With the price decline, Williams-Sonoma has seen their dividend yield bump up over 3.0% and is roughly 13% above their 5-year average yield of 2.68%. Their P/E ratio is well below their 5-year average as well, and those two points combined indicate that the stock may be undervalued.
I’ll be looking to buy at a price below $55.00/share.
As I shared a link to my recent purchase above, I won’t rehash a lot of information on Target here.
I have wanted to add to my position in Target for some time, but was not anticipating I would see an attractive price for awhile. However, I was pleasantly surprised and grabbed some shares below $68.00/share and am looking to possibly add more should the price come back down below $70.00/share.
Their current dividend yield is slightly above their 5-year average while the P/E is below the 5-year average. I’d like to see that yield closer to 3.75% before I add more, so we will see if it happens to come back down a bit.
BlackRock is another company that I recently added to my dividend portfolio and I would like to continue adding more if the price is right.
While their current dividend yield of 2.93% is nearly 20% above their 5-year average, I would feel more comfortable seeing it closer to the 3.12% level where I bought my initial shares. However, that may be a case of being greedy as even at the current level I believe BlackRock represents a good value.
If I remain patient though, I may see that price close to $400.00/share as it has bounced around a bit over the last couple of weeks.
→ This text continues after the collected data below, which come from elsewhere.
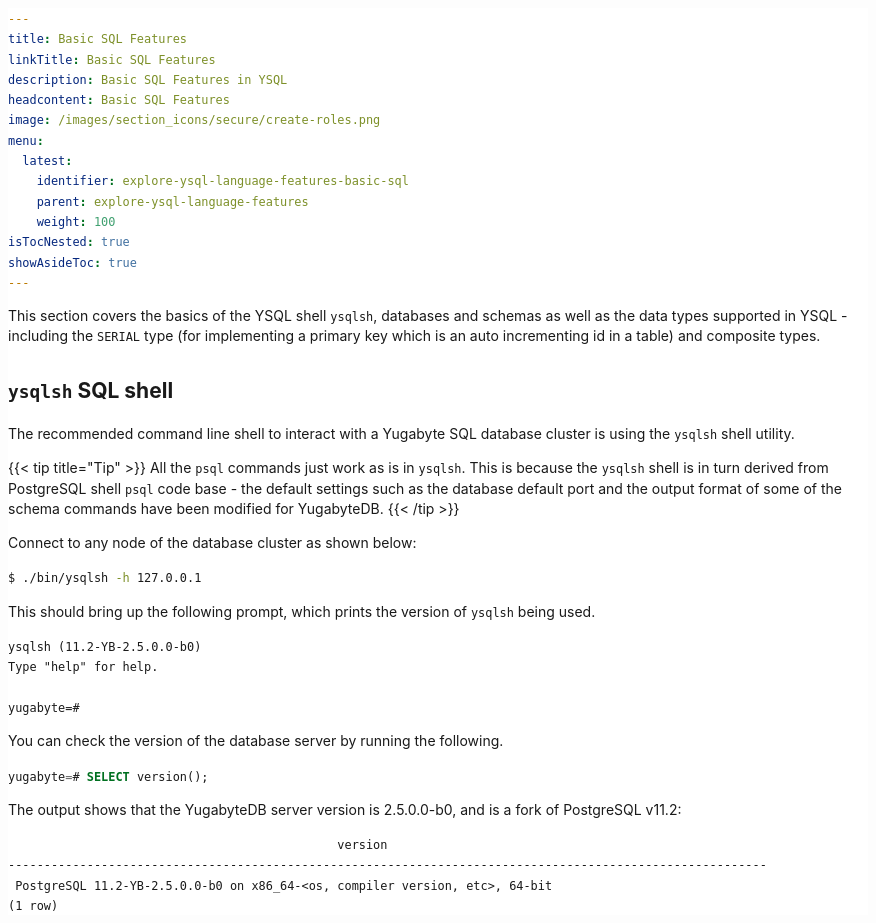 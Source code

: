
 ```yaml
---
title: Basic SQL Features
linkTitle: Basic SQL Features
description: Basic SQL Features in YSQL
headcontent: Basic SQL Features
image: /images/section_icons/secure/create-roles.png
menu:
  latest:
    identifier: explore-ysql-language-features-basic-sql
    parent: explore-ysql-language-features
    weight: 100
isTocNested: true
showAsideToc: true
---
```


This section covers the basics of the YSQL shell `ysqlsh`, databases and schemas as well as the data types supported in YSQL - including the `SERIAL` type (for implementing a primary key which is an auto incrementing id in a table) and composite types.

## `ysqlsh` SQL shell

The recommended command line shell to interact with a Yugabyte SQL database cluster is using the `ysqlsh` shell utility.

{{< tip title="Tip" >}}
All the `psql` commands just work as is in `ysqlsh`. This is because the `ysqlsh` shell is in turn derived from PostgreSQL shell `psql` code base - the default settings such as the database default port and the output format of some of the schema commands have been modified for YugabyteDB.
{{< /tip >}}

Connect to any node of the database cluster as shown below:

```sh
$ ./bin/ysqlsh -h 127.0.0.1
```

This should bring up the following prompt, which prints the version of `ysqlsh` being used.

```
ysqlsh (11.2-YB-2.5.0.0-b0)
Type "help" for help.

yugabyte=#
```

You can check the version of the database server by running the following.

```sql
yugabyte=# SELECT version();
```

The output shows that the YugabyteDB server version is 2.5.0.0-b0, and is a fork of PostgreSQL v11.2:
```
                                              version
----------------------------------------------------------------------------------------------------------
 PostgreSQL 11.2-YB-2.5.0.0-b0 on x86_64-<os, compiler version, etc>, 64-bit
(1 row)
```
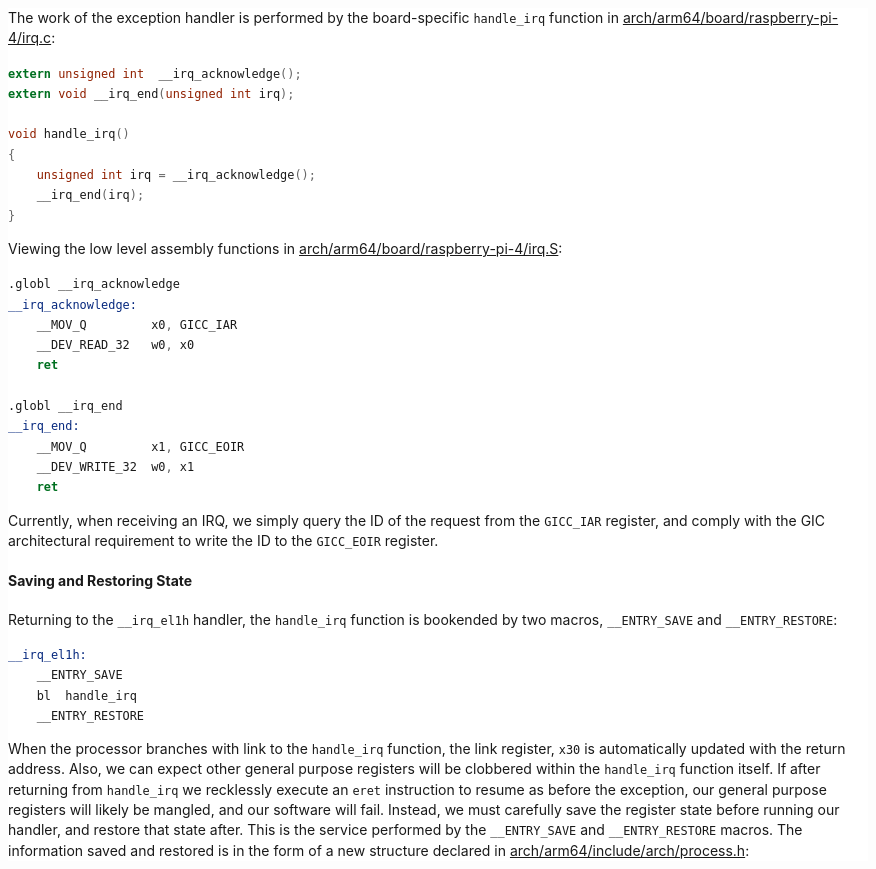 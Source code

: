 The work of the exception handler is performed by the board-specific `handle_irq` function in [arch/arm64/board/raspberry-pi-4/irq.c](code2/arch/arm64/board/raspberry-pi-4/irq.c):

```C
extern unsigned int  __irq_acknowledge();
extern void __irq_end(unsigned int irq);

void handle_irq()
{
    unsigned int irq = __irq_acknowledge();
    __irq_end(irq);
}
```

Viewing the low level assembly functions in [arch/arm64/board/raspberry-pi-4/irq.S](code2/arch/arm64/board/raspberry-pi-4/irq.S):

```asm
.globl __irq_acknowledge
__irq_acknowledge:
    __MOV_Q         x0, GICC_IAR
    __DEV_READ_32   w0, x0
    ret

.globl __irq_end
__irq_end:
    __MOV_Q         x1, GICC_EOIR
    __DEV_WRITE_32  w0, x1
    ret
```

Currently, when receiving an IRQ, we simply query the ID of the request from the `GICC_IAR` register, and comply with the GIC architectural requirement to write the ID to the `GICC_EOIR` register.

#### Saving and Restoring State

Returning to the `__irq_el1h` handler, the `handle_irq` function is bookended by two macros, `__ENTRY_SAVE` and `__ENTRY_RESTORE`:

```asm
__irq_el1h:
    __ENTRY_SAVE
    bl  handle_irq
    __ENTRY_RESTORE
```

When the processor branches with link to the `handle_irq` function, the link register, `x30` is automatically updated with the return address. Also, we can expect other general purpose registers will be clobbered within the `handle_irq` function itself. If after returning from `handle_irq` we recklessly execute an `eret` instruction to resume as before the exception, our general purpose registers will likely be mangled, and our software will fail. Instead, we must carefully save the register state before running our handler, and restore that state after. This is the service performed by the `__ENTRY_SAVE` and `__ENTRY_RESTORE` macros. The information saved and restored is in the form of a new structure declared in [arch/arm64/include/arch/process.h](code2/arch/arm64/include/arch/process.h):

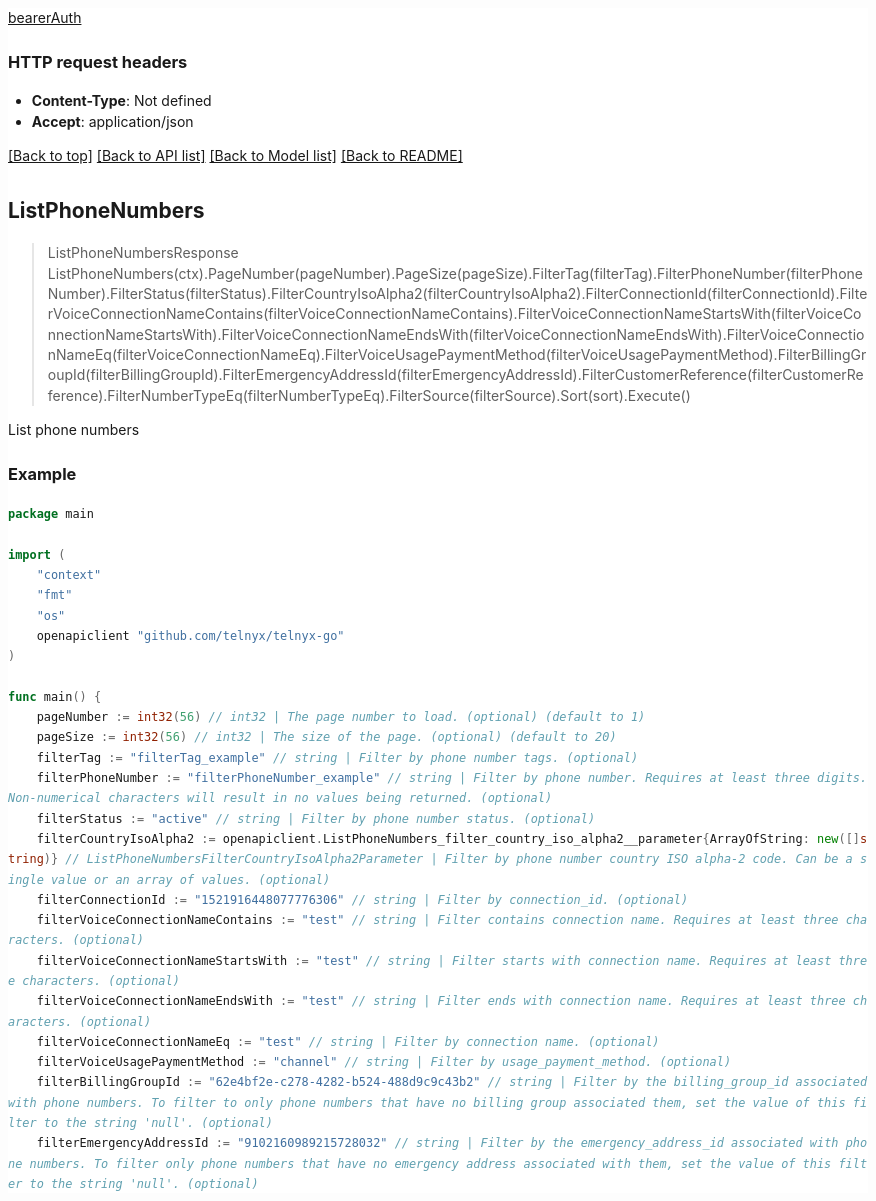 [bearerAuth](../README.md#bearerAuth)

### HTTP request headers

- **Content-Type**: Not defined
- **Accept**: application/json

[[Back to top]](#) [[Back to API list]](../README.md#documentation-for-api-endpoints)
[[Back to Model list]](../README.md#documentation-for-models)
[[Back to README]](../README.md)


## ListPhoneNumbers

> ListPhoneNumbersResponse ListPhoneNumbers(ctx).PageNumber(pageNumber).PageSize(pageSize).FilterTag(filterTag).FilterPhoneNumber(filterPhoneNumber).FilterStatus(filterStatus).FilterCountryIsoAlpha2(filterCountryIsoAlpha2).FilterConnectionId(filterConnectionId).FilterVoiceConnectionNameContains(filterVoiceConnectionNameContains).FilterVoiceConnectionNameStartsWith(filterVoiceConnectionNameStartsWith).FilterVoiceConnectionNameEndsWith(filterVoiceConnectionNameEndsWith).FilterVoiceConnectionNameEq(filterVoiceConnectionNameEq).FilterVoiceUsagePaymentMethod(filterVoiceUsagePaymentMethod).FilterBillingGroupId(filterBillingGroupId).FilterEmergencyAddressId(filterEmergencyAddressId).FilterCustomerReference(filterCustomerReference).FilterNumberTypeEq(filterNumberTypeEq).FilterSource(filterSource).Sort(sort).Execute()

List phone numbers

### Example

```go
package main

import (
	"context"
	"fmt"
	"os"
	openapiclient "github.com/telnyx/telnyx-go"
)

func main() {
	pageNumber := int32(56) // int32 | The page number to load. (optional) (default to 1)
	pageSize := int32(56) // int32 | The size of the page. (optional) (default to 20)
	filterTag := "filterTag_example" // string | Filter by phone number tags. (optional)
	filterPhoneNumber := "filterPhoneNumber_example" // string | Filter by phone number. Requires at least three digits.              Non-numerical characters will result in no values being returned. (optional)
	filterStatus := "active" // string | Filter by phone number status. (optional)
	filterCountryIsoAlpha2 := openapiclient.ListPhoneNumbers_filter_country_iso_alpha2__parameter{ArrayOfString: new([]string)} // ListPhoneNumbersFilterCountryIsoAlpha2Parameter | Filter by phone number country ISO alpha-2 code. Can be a single value or an array of values. (optional)
	filterConnectionId := "1521916448077776306" // string | Filter by connection_id. (optional)
	filterVoiceConnectionNameContains := "test" // string | Filter contains connection name. Requires at least three characters. (optional)
	filterVoiceConnectionNameStartsWith := "test" // string | Filter starts with connection name. Requires at least three characters. (optional)
	filterVoiceConnectionNameEndsWith := "test" // string | Filter ends with connection name. Requires at least three characters. (optional)
	filterVoiceConnectionNameEq := "test" // string | Filter by connection name. (optional)
	filterVoiceUsagePaymentMethod := "channel" // string | Filter by usage_payment_method. (optional)
	filterBillingGroupId := "62e4bf2e-c278-4282-b524-488d9c9c43b2" // string | Filter by the billing_group_id associated with phone numbers. To filter to only phone numbers that have no billing group associated them, set the value of this filter to the string 'null'. (optional)
	filterEmergencyAddressId := "9102160989215728032" // string | Filter by the emergency_address_id associated with phone numbers. To filter only phone numbers that have no emergency address associated with them, set the value of this filter to the string 'null'. (optional)
```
After making a couple of purchases in recent months, I have been happy with my current portfolio weighting in Altria and really had not been considering adding more shares.
However, the stock price has been near 52-week lows primarily due to concerns surrounding the FDA possibly looking to ban menthol cigarettes. The market turned south on Altria as a result; however, I believe there is a lot of runway ahead if that even does come to fruition and as a result this may be a chance to grab more shares at a discount.
Their current dividend yield of 5.82% is awfully appetizing and well above their 5-year average that is closer to 4.0% yield.
However, if I am going to go overweight on this position, I’d like to see the stock price closer to $53.00/share to nab that extra juicy 6.0% dividend yield.
Here is another company that doesn’t need much introduction across the DGI community, and has been bantered back and forth whether the 6.0%+ yield is worth the lack of growth.
I don’t mind having a few positions in my portfolio that deliver a hefty dividend yield at the cost of a nice growth rate, and AT&T has fit that bill for me. With this being another position that is slightly overweight in my portfolio, I have been resisting an additional purchase.
Many people are concerned with their debt levels, and I won’t disagree at all as it is an astronomical amount of debt. At the same time, I am not sure those same concerns take into account that AT&T has forecast that they will have $25B in free cash flow during 2019. The company is a cash machine, and I believe they can begin to service that debt without sacrificing the dividend.
Should we see that current yield of 6.51% inch back closer to a ridiculous 7.0% dividend yield, I will have to take at least a small nibble and add some more.
The last two months have presented a nice selection of buying opportunities and I am hopeful we will see more in December. The key is to remain patient and wait for the target price.
I am looking to close out the year as strong as possible and do my best to meet–or even better, surpass–my revised goal of reaching $5,500 in projected annual dividend income. Hopefully some of the above stocks will provide quality entry points and help me get there, but if not there are always other opportunities as well.
What are you watching as the year draws to a close?